Endocrine tissue molecular pathways dysregulated by immune checkpoint inhibitors causing ICI-triggered adverse events - Project Summary/Abstract
Programed death ligand-1 (PD‐L1) is an immune checkpoint inhibitor (ICI) that interacts with its receptor,
programmed death‐1 (PD‐1) to inhibit T‐cell activation. Cancer cells adapted to manipulate this mechanism, by
overexpressing PD-L1 to evade immune activation and attack. Therefore, abrogation of PD-L1/PD-1 interaction
by monoclonal antibodies (MAb’s) is an effective therapeutic strategy for several cancers. However, it is
complicated by immune related adverse events (irAEs), including endocrine AEs (eAEs). Thyroid dysfunction,
including destructive thyroiditis and hypothyroidism, are the most common eAEs associated with PD-L1/PD-1
blockade, affecting up to 21% of patients. Because their mechanisms are not known, currently these conditions
are treated symptomatically and as a result, patients are often difficult to manage, and the eAEs can interfere
with the cancer treatment.

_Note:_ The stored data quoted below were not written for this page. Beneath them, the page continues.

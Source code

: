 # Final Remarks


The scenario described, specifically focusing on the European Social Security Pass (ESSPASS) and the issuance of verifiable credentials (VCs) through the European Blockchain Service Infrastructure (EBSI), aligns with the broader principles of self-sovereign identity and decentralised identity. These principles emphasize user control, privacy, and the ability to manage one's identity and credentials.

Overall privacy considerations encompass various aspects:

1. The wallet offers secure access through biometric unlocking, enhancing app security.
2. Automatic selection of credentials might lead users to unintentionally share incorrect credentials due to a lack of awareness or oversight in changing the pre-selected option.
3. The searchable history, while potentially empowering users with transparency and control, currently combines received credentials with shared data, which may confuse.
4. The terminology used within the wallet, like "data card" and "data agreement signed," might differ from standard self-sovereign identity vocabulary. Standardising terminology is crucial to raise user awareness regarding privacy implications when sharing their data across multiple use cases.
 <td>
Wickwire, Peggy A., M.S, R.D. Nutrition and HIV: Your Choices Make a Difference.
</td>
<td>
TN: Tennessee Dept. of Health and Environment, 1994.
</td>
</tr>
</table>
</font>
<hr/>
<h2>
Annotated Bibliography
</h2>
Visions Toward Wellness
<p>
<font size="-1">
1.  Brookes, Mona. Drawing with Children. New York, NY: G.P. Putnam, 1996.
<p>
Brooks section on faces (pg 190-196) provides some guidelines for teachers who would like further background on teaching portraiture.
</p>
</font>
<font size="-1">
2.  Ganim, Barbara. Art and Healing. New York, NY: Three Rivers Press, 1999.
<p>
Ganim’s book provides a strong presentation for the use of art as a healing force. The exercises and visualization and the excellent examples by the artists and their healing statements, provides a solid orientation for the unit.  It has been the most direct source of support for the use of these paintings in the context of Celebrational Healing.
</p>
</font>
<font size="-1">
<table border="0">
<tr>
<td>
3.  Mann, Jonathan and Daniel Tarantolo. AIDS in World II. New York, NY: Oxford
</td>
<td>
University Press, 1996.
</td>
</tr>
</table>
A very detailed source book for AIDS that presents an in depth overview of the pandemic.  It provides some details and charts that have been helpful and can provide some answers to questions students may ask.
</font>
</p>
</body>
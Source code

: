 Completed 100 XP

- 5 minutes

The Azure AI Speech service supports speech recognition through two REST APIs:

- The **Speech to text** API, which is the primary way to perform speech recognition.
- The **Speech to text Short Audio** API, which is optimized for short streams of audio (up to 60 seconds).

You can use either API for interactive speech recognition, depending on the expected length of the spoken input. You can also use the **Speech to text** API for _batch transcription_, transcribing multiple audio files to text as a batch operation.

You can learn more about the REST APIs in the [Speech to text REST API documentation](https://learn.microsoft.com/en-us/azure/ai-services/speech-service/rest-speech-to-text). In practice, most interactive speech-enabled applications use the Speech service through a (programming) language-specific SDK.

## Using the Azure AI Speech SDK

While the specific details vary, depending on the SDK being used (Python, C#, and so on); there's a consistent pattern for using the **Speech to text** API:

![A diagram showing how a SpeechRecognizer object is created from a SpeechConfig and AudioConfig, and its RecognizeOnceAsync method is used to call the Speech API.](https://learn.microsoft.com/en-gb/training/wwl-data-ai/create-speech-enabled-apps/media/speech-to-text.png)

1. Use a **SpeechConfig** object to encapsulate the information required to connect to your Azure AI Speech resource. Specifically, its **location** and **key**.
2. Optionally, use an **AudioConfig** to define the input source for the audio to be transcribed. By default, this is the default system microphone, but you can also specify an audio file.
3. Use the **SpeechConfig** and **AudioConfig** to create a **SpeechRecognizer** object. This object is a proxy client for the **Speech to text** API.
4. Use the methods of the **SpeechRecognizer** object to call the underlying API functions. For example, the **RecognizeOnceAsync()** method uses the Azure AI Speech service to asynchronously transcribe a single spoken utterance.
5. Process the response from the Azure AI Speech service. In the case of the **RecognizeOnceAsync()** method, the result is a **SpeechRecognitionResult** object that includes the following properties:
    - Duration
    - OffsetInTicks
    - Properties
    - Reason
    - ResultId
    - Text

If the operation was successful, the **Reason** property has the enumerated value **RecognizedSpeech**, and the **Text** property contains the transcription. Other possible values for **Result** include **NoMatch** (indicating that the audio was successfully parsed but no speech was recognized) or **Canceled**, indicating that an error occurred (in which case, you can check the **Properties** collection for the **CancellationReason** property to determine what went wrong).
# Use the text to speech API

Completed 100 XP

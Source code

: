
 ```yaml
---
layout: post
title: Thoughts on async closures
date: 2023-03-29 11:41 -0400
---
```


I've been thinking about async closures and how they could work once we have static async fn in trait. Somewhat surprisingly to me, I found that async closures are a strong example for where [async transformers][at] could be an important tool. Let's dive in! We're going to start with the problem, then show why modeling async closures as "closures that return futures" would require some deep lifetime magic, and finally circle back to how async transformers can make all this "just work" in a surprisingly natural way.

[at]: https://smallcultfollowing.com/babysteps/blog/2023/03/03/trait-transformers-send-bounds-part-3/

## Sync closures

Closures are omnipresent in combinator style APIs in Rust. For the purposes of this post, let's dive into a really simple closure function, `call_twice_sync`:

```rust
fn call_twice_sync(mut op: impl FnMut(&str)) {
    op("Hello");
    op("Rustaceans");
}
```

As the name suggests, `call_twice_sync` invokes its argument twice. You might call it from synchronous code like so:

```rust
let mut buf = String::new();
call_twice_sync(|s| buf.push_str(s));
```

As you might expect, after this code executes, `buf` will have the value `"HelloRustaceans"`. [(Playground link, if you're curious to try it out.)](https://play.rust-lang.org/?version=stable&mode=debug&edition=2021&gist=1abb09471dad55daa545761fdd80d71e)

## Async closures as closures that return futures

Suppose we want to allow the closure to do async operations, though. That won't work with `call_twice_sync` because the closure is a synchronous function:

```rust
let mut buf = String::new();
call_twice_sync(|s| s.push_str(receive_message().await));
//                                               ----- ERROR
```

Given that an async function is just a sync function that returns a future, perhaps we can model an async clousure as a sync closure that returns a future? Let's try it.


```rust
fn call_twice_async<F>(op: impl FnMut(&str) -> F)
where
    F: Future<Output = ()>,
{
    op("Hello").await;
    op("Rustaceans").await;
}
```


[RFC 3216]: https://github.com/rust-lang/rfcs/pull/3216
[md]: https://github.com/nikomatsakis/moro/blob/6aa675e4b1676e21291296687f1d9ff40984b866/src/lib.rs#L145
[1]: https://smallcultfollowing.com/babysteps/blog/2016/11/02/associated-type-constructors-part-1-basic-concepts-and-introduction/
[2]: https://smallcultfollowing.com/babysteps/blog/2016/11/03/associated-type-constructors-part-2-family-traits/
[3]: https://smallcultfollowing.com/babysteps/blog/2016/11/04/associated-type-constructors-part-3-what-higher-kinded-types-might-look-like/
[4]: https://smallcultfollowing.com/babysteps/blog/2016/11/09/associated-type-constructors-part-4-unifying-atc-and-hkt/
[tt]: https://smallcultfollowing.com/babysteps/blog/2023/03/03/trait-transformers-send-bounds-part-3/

Therefore, new therapies are needed that target the mechanisms causing eAEs. We
have found that PD-L1, expressed in the thyroid, exerts intrinsic functions in thyroid cells. We have generated
human thyroid cell lines with either downregulated or increased PD-L1 expression and demonstrated that PD-
L1 engages cell survival mechanisms in response to inflammatory cytokine-induced stress. Suppression of PD-
L1 in thyroid cells rendered them more susceptible to cellular stress and apoptosis induced by inflammatory
cytokines. The intrinsic functions of PD-L1 in thyrocytes and their role in the development of ICI thyroiditis have
not been studied before. In this proposal we will dissect the immune-independent functions of PD-L1 in thyroid
cells and their role in the development of ICI-thyroiditis. Our hypothesis is that blockade of PD-L1 in thyroid cells
through anti-PD-L1 therapies, triggers dysregulation of pro-survival intracellular signals controlled by PD-L1,
rendering thyrocytes vulnerable to cytokine mediated destruction. In Aim 1 we will perform cellular and molecular
studies in thyroid cell lines with upregulated and downregulated PD-L1 expression to dissect the intracellular
functions of PD-L1 by assessing: (1) Molecular mediators of PD-L1 intrinsic activity (e.g., signals delivered
through the PD-L1 intracytoplasmic domain); (2) The role of PD-L1 in cellular responses to inflammatory stress;
and (3) The downstream effectors of PD-L1 activity. In Aim 2 we will use a new mouse model of anti-PD-L1
induced thyroiditis we developed to test: (1) How inflammatory cytokines affect the development of anti-PD-L1
induced thyroiditis; and (2) The possibility of reversing/suppressing thyroiditis in this mouse model by restoring
autophagy in thyroid cells. In summary, we are proposing a “two-hit” model for ICI thyroiditis whereby PD-
L1 blockade triggers both: (1) Activation of intra-thyroidal T-cells & inflammatory cytokine secretion; and (2)
Dysregulation of thyrocyte intra-cellular signals making them susceptible to inflammatory cytokine damage. In
this proposal we will dissect the nonimmune roles for PD-L1 in thyroid cells and extend the understating of the
“off-target” effects of anti-PD-L1 immunotherapy. Our studies will hopefully help design targeted mechanism-
based therapies for ICI associated adverse events in the thyroid and other organs.